What is required
Can you return the records below exactly as they stand, but only from the first line through the one with "2020年4月10日，韩国人在首尔的一个投票站排队等候投票，同时保持社会距离。"?

☆ ☆ ☆ ☆

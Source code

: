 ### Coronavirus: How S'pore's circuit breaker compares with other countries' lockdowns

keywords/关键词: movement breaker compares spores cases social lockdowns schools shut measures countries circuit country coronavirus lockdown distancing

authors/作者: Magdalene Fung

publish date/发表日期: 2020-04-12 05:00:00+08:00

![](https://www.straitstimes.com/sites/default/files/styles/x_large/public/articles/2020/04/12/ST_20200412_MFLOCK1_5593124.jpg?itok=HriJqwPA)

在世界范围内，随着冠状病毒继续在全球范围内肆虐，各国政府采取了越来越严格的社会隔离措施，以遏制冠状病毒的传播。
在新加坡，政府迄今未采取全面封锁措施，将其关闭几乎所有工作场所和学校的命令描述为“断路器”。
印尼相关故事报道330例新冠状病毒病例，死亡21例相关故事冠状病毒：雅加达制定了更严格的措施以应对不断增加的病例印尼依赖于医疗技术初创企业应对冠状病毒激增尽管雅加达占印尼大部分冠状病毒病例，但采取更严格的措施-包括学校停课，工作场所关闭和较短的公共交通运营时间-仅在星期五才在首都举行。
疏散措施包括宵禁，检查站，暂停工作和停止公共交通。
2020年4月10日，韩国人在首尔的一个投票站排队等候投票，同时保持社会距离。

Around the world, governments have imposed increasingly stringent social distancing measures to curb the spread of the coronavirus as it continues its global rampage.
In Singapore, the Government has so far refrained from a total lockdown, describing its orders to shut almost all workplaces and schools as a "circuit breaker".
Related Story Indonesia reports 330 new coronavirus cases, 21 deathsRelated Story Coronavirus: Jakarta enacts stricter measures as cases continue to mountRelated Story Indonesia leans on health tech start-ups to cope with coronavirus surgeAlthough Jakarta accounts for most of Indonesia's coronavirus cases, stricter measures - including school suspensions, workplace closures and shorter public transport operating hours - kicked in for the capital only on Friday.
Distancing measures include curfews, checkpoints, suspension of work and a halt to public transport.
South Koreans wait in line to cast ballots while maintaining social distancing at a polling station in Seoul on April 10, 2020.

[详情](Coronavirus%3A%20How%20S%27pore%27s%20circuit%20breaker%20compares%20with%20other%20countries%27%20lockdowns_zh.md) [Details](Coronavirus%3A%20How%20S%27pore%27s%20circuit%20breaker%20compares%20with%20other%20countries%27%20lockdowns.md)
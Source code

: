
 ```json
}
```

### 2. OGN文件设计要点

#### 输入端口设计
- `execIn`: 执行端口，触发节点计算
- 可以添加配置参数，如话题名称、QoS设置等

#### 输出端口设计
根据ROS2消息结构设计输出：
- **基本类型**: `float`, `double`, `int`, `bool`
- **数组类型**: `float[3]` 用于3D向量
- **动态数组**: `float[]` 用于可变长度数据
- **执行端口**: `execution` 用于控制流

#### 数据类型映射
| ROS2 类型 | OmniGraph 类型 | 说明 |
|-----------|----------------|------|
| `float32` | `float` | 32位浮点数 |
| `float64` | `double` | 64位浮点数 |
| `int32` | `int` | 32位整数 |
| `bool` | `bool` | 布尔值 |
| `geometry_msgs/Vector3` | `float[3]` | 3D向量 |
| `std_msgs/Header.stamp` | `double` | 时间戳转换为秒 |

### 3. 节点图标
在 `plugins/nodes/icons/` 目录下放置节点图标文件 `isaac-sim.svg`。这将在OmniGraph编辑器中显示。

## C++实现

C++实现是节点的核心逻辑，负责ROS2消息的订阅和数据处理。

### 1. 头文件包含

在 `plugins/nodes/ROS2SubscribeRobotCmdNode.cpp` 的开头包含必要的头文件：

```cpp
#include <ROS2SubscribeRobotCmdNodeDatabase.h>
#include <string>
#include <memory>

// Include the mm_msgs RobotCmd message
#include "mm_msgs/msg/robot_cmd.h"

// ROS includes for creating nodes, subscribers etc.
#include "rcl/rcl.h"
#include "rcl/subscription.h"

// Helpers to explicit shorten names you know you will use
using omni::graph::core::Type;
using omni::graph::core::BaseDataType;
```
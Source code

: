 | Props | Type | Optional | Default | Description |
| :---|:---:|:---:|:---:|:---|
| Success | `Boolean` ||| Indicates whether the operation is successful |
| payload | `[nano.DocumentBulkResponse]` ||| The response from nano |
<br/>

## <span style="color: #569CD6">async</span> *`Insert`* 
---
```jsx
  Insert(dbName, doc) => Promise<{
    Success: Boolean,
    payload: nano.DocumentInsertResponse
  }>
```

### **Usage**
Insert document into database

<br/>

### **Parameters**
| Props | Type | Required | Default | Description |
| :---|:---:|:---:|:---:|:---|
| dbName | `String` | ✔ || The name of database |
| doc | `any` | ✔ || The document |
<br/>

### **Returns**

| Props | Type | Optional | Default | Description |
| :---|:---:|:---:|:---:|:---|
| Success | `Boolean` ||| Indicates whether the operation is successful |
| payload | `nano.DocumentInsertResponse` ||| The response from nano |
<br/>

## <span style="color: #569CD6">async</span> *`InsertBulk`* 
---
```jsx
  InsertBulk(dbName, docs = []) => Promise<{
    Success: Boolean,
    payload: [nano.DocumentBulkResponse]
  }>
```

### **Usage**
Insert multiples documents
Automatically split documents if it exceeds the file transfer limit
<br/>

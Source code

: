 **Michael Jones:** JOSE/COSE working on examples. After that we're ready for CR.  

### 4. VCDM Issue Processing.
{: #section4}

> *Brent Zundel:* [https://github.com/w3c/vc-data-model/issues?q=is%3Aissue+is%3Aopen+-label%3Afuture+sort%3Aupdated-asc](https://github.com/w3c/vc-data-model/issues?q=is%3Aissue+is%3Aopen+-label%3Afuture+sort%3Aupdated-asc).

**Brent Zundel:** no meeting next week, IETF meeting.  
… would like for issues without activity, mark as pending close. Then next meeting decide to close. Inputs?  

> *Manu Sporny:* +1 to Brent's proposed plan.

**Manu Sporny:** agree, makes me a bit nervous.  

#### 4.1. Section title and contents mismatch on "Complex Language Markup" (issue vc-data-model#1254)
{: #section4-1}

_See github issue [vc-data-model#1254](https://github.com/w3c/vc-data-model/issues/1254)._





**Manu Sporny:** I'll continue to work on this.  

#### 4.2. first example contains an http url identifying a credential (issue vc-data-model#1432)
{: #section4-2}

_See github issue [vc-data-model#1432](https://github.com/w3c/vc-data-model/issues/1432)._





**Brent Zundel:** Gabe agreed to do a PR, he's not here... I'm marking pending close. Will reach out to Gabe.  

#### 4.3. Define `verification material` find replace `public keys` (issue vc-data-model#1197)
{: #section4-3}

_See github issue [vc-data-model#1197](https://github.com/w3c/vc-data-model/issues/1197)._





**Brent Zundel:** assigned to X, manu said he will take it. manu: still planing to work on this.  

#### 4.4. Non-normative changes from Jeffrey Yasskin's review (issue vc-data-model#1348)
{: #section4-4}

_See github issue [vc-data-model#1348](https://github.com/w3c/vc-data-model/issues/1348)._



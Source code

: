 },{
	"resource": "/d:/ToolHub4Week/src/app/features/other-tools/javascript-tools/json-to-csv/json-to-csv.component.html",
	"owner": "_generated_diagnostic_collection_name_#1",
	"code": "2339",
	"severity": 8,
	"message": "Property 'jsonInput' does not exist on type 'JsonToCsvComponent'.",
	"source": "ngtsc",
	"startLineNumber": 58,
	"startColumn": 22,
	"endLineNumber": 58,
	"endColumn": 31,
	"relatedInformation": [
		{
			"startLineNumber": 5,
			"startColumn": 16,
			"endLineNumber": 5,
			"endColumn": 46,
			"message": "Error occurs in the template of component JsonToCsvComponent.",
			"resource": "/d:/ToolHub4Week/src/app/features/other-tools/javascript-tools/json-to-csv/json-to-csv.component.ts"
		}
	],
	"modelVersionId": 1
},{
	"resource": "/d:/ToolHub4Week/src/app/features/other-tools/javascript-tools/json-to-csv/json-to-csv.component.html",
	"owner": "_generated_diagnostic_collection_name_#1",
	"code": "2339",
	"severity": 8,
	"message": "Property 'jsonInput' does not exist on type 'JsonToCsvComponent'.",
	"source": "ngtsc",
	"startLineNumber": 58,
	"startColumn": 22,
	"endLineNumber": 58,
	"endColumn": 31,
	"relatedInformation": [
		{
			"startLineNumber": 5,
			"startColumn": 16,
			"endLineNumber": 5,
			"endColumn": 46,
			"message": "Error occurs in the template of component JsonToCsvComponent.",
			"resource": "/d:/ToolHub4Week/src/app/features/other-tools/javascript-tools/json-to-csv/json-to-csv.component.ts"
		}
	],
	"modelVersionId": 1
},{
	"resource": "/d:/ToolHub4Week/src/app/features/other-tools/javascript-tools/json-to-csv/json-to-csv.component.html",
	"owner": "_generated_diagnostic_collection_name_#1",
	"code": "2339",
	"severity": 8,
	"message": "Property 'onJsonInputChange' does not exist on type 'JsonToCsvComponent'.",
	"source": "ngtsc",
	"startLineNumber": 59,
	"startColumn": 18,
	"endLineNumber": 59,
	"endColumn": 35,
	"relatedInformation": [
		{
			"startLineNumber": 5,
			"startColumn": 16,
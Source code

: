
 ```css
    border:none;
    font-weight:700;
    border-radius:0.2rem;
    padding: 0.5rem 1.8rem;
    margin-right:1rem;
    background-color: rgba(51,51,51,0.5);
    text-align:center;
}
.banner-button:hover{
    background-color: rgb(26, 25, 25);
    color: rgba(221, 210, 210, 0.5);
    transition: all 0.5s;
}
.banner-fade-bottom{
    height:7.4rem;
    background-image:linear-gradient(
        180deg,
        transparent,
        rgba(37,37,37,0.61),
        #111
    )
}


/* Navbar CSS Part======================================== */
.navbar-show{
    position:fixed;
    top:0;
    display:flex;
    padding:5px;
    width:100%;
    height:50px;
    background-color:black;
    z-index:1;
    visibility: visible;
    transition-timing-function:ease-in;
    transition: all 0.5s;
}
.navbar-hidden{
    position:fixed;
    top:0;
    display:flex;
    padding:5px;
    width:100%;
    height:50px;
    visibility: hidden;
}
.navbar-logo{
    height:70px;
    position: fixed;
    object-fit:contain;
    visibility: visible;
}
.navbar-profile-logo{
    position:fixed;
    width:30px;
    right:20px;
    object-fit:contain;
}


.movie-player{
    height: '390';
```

☆ ☆ ☆ ☆

Exercise response
Source code

: ### Coronavirus: How S'pore's circuit breaker compares with other countries' lockdowns

keywords/关键词: movement breaker compares spores cases social lockdowns schools shut measures countries circuit country coronavirus lockdown distancing

authors/作者: Magdalene Fung

publish date/发表日期: 2020-04-12 05:00:00+08:00

![](https://www.straitstimes.com/sites/default/files/styles/x_large/public/articles/2020/04/12/ST_20200412_MFLOCK1_5593124.jpg?itok=HriJqwPA)

在世界范围内，随着冠状病毒继续在全球范围内肆虐，各国政府采取了越来越严格的社会隔离措施，以遏制冠状病毒的传播。
在新加坡，政府迄今未采取全面封锁措施，将其关闭几乎所有工作场所和学校的命令描述为“断路器”。
印尼相关故事报道330例新冠状病毒病例，死亡21例相关故事冠状病毒：雅加达制定了更严格的措施以应对不断增加的病例印尼依赖于医疗技术初创企业应对冠状病毒激增尽管雅加达占印尼大部分冠状病毒病例，但采取更严格的措施-包括学校停课，工作场所关闭和较短的公共交通运营时间-仅在星期五才在首都举行。
疏散措施包括宵禁，检查站，暂停工作和停止公共交通。
2020年4月10日，韩国人在首尔的一个投票站排队等候投票，同时保持社会距离。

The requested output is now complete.